In the present study, simultaneous involvement of the bilateral adrenals and the left testicle was detected by 18F-FDG PET/CT; therefore, the diagnosis of a primary malignant tumor, e.g., lymphoma, was made. It is well known that the final diagnosis of lymphoma is based on the pathological diagnosis. However, for ethical reasons, pathological diagnosis may not be possible for all lesions and abnormalities found. Thus, PET or PET/CT is useful for the diagnosis of lymphoma and usually detects unusual extranodal involvement (16,17), as illustrated in the present report. Assessment of early therapeutic response using PET/CT was also performed in our case.

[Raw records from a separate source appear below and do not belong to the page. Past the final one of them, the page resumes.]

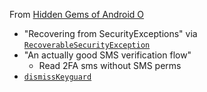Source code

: From [Hidden Gems of Android O](https://medium.com/@ianhlake/hidden-gems-of-android-o-7def63136629)

- "Recovering from SecurityExceptions" via [`RecoverableSecurityException`](https://developer.android.com/reference/android/app/RecoverableSecurityException.html)
- "An actually good SMS verification flow"
  - Read 2FA sms without SMS perms
- [`dismissKeyguard`](https://developer.android.com/reference/android/app/KeyguardManager.html#dismissKeyguard%28android.app.Activity,%20android.app.KeyguardManager.KeyguardDismissCallback,%20android.os.Handler%29)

In 2007, the consensus recommendations regarding the use of FDG/PET for the assessment of response after the treatment of patients with lymphoma were published by the Imaging Subcommittee of the International Harmonization Project (18). 18F-FDG PET/CT is currently the standard procedure for assessment of the post-treatment response for most lymphoma subtypes. In addition, early response monitoring with 18F-FDG PET is an effective tool for risk-adapted lymphoma therapy. This method may improve the outcome of patients who exhibit a poor respond to the initial therapy and who may benefit from an early modification of the treatment. 18F-FDG PET may also allow individualized therapy for patients who have a low risk of treatment failure and who would otherwise be unnecessarily administered toxic treatment (19).
Additionally, the National Comprehensive Cancer Network has incorporated FDG-PET in the evaluation and management algorithm for most HL and NHL patients (20). The utilization of FDG-PET (PET/CT where available) is recommended in clinical settings as a baseline for lymphomas that are potentially curative (HL and DLBCL), as a baseline to exclude systemic disease in clinically localized lymphomas (HL, DLBCL, follicular lymphoma, mantle cell lymphoma, AIDS-related B-cell lymphoma, nodal and splenic marginal zone lymphoma, peripheral T-cell lymphoma and mucosa-associated lymphoid tumors), to evaluate residual masses and to monitor treatment of aggressive lymphomas (HL and DLBCL).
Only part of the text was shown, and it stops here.